The paper tackles the challenge of automatically generating interpretable fuzzy controllers for reinforcement learning in safety-critical domains where online learning is prohibited, by introducing a model-based batch RL approach that trains on world models from transition samples, achieving high performance on standard benchmarks like mountain car and cart-pole tasks.
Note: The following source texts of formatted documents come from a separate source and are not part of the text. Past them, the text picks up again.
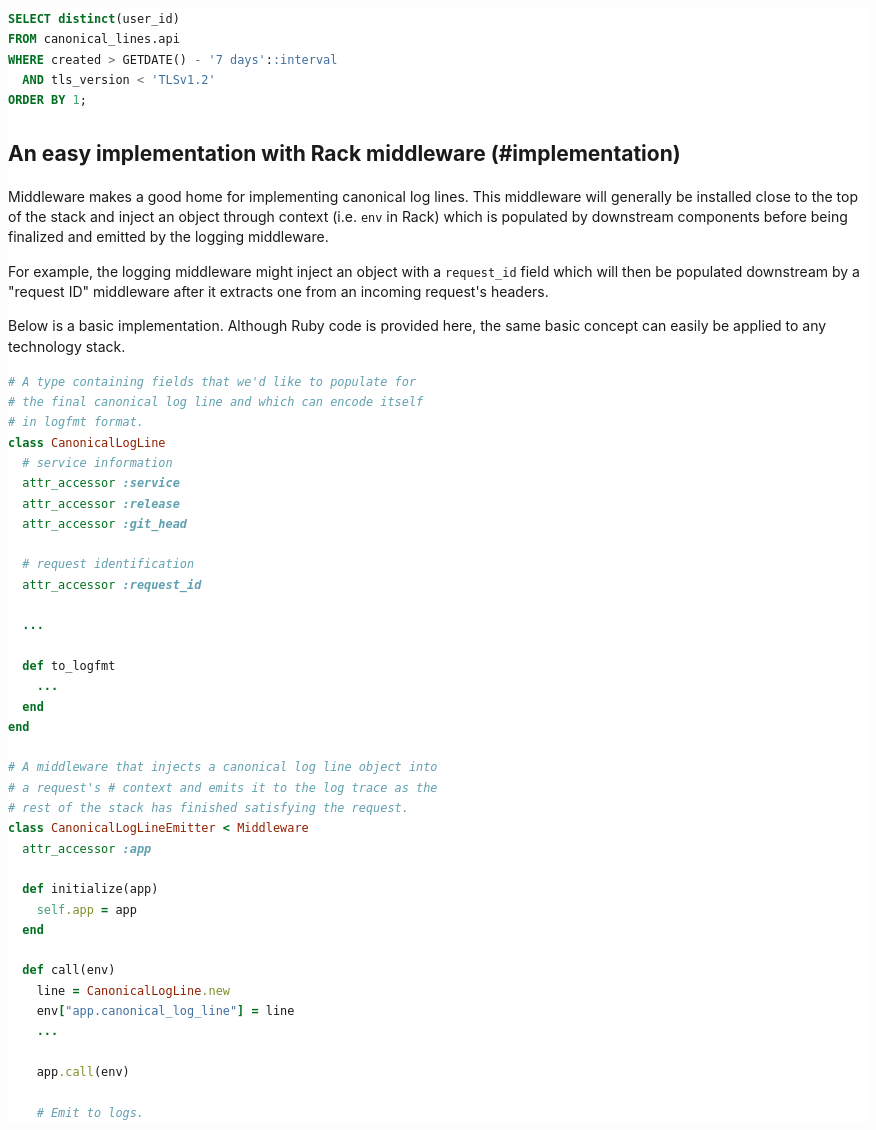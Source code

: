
 ``` sql
SELECT distinct(user_id)
FROM canonical_lines.api
WHERE created > GETDATE() - '7 days'::interval
  AND tls_version < 'TLSv1.2'
ORDER BY 1;
```

## An easy implementation with Rack middleware (#implementation)

Middleware makes a good home for implementing canonical log
lines. This middleware will generally be installed close to
the top of the stack and inject an object through context
(i.e. `env` in Rack) which is populated by downstream
components before being finalized and emitted by the
logging middleware.

For example, the logging middleware might inject an object
with a `request_id` field which will then be populated
downstream by a "request ID" middleware after it extracts
one from an incoming request's headers.

Below is a basic implementation. Although Ruby code is
provided here, the same basic concept can easily be applied
to any technology stack.

``` ruby
# A type containing fields that we'd like to populate for
# the final canonical log line and which can encode itself
# in logfmt format.
class CanonicalLogLine
  # service information
  attr_accessor :service
  attr_accessor :release
  attr_accessor :git_head

  # request identification
  attr_accessor :request_id

  ...

  def to_logfmt
    ...
  end
end

# A middleware that injects a canonical log line object into
# a request's # context and emits it to the log trace as the
# rest of the stack has finished satisfying the request.
class CanonicalLogLineEmitter < Middleware
  attr_accessor :app

  def initialize(app)
    self.app = app
  end

  def call(env)
    line = CanonicalLogLine.new
    env["app.canonical_log_line"] = line
    ...

    app.call(env)

    # Emit to logs.
```

[upgrading-tls]: https://stripe.com/blog/upgrading-tls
Fuzzy controllers are efficient and interpretable system controllers for continuous state and action spaces. To date, such controllers have been constructed manually or trained automatically either using expert-generated problem-specific cost functions or incorporating detailed knowledge about the optimal control strategy. Both requirements for automatic training processes are not found in most real-world reinforcement learning (RL) problems. In such applications, online learning is often prohibited for safety reasons because online learning requires exploration of the problem's dynamics during policy training. We introduce a fuzzy particle swarm reinforcement learning (FPSRL) approach that can construct fuzzy RL policies solely by training parameters on world models that simulate real system dynamics. These world models are created by employing an autonomous machine learning technique that uses previously generated transition samples of a real system. To the best of our knowledge, this approach is the first to relate self-organizing fuzzy controllers to model-based batch RL. Therefore, FPSRL is intended to solve problems in domains where online learning is prohibited, system dynamics are relatively easy to model from previously generated default policy transition samples, and it is expected that a relatively easily interpretable control policy exists. The efficiency of the proposed approach with problems from such domains is demonstrated using three standard RL benchmarks, i.e., mountain car, cart-pole balancing, and cart-pole swing-up. Our experimental results demonstrate high-performing, interpretable fuzzy policies.